**PROBLEM TO SOLVE:**
Say how many lines of the listing below hold the word "variety". Give only that number.

**INFORMATION GIVEN:**
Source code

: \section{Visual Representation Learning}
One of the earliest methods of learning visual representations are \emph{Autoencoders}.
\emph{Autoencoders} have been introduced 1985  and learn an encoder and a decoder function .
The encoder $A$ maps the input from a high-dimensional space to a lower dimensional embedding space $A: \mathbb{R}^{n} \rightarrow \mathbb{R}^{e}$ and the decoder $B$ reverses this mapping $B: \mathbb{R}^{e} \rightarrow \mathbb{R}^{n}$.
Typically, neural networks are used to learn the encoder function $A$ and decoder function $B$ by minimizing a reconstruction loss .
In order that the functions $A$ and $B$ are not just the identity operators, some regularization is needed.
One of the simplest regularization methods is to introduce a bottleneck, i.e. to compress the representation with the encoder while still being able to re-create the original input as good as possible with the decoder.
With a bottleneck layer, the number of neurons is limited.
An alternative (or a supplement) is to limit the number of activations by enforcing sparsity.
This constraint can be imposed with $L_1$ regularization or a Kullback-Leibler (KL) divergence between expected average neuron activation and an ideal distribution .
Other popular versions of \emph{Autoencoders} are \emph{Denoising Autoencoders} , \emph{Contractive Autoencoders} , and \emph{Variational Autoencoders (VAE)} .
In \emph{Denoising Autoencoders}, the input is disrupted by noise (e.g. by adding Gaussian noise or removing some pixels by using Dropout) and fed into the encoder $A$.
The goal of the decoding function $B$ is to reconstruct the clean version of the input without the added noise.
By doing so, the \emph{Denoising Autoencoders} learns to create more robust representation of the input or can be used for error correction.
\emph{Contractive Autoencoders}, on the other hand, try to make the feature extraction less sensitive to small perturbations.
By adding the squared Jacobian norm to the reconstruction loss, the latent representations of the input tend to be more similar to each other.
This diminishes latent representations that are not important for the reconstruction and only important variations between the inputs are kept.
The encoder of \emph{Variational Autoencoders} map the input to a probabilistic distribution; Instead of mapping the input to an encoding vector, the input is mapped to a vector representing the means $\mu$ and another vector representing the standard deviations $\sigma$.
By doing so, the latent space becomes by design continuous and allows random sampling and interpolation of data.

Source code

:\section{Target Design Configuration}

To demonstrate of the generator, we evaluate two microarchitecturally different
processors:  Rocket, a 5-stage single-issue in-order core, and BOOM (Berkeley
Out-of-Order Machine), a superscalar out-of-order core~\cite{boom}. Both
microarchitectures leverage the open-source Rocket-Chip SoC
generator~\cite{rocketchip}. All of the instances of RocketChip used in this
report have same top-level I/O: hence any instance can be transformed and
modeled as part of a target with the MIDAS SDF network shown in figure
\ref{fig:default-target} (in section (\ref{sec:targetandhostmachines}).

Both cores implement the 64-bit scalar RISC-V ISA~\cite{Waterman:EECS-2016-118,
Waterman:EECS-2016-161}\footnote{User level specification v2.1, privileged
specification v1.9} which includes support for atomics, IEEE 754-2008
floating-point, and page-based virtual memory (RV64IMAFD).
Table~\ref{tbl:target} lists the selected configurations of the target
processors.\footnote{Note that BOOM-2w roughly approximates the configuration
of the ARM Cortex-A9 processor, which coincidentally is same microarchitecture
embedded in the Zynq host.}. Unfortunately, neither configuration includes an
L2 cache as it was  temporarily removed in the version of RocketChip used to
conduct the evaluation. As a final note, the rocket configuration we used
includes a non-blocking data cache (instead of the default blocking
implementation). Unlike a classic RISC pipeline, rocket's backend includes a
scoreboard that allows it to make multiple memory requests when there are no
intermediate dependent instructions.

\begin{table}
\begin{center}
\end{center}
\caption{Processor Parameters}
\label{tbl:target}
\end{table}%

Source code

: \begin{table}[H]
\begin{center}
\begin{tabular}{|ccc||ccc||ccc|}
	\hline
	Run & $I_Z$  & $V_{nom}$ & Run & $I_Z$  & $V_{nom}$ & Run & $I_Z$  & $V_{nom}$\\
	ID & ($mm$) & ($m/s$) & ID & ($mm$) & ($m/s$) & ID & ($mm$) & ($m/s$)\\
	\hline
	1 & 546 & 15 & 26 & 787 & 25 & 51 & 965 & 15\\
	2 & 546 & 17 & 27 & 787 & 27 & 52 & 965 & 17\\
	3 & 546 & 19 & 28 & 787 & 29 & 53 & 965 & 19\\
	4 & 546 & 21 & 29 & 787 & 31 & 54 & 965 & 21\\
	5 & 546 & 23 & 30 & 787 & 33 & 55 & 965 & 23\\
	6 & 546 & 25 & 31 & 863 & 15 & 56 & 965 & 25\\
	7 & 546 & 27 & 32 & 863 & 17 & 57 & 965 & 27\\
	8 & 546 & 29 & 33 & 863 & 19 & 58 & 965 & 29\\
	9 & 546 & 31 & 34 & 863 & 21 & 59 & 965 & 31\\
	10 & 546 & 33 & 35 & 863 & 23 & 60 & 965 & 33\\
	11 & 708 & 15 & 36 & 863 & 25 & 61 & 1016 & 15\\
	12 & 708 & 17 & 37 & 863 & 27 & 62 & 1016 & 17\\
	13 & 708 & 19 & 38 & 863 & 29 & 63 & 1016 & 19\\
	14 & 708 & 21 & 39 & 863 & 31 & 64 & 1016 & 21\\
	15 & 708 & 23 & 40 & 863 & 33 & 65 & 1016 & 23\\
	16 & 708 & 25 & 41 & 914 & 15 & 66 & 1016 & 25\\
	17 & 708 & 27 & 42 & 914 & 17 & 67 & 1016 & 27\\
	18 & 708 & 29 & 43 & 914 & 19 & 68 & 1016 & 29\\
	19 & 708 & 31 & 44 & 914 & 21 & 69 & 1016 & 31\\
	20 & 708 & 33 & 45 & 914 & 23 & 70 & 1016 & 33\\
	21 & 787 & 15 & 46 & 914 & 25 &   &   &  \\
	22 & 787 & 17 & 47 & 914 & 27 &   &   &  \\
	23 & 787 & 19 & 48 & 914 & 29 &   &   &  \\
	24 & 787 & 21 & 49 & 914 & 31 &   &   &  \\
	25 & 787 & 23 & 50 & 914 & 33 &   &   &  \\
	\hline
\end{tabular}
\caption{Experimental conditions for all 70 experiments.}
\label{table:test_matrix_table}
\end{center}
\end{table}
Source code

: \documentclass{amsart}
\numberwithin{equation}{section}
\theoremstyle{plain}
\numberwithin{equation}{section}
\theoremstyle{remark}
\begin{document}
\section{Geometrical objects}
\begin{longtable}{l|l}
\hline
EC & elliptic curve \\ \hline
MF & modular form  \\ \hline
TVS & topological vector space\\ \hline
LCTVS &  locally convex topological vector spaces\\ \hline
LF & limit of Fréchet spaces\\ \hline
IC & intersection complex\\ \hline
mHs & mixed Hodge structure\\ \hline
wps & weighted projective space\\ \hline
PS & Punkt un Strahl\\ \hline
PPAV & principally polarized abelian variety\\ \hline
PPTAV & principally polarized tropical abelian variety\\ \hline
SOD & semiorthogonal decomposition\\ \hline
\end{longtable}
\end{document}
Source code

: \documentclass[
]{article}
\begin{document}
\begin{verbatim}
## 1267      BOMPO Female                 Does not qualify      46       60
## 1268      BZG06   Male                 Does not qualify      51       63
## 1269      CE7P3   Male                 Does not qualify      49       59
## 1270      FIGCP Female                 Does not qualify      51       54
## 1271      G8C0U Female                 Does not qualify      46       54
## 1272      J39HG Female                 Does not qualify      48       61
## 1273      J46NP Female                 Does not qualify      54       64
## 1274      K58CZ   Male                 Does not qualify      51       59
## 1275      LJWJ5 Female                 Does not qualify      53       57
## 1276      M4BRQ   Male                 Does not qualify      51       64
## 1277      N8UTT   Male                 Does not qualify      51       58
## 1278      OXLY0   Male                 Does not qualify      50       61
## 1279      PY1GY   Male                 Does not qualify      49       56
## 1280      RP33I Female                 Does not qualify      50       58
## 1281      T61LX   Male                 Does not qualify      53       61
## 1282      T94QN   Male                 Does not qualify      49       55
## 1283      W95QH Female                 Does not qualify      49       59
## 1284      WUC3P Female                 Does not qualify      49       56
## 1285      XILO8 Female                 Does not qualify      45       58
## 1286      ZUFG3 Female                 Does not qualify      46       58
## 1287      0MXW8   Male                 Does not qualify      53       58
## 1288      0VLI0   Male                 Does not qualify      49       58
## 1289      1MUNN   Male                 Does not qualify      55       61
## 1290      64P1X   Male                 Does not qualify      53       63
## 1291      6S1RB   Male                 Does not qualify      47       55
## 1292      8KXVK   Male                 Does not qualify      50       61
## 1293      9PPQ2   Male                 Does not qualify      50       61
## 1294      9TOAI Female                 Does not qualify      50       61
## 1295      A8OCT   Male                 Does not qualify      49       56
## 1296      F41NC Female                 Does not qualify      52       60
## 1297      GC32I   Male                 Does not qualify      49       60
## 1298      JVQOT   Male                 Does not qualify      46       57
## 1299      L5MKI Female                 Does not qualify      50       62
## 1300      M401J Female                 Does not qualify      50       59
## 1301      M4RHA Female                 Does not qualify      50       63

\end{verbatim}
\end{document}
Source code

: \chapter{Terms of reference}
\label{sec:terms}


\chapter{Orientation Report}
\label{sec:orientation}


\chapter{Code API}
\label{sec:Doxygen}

**RESPONSE TO THE EXERCISE:**
2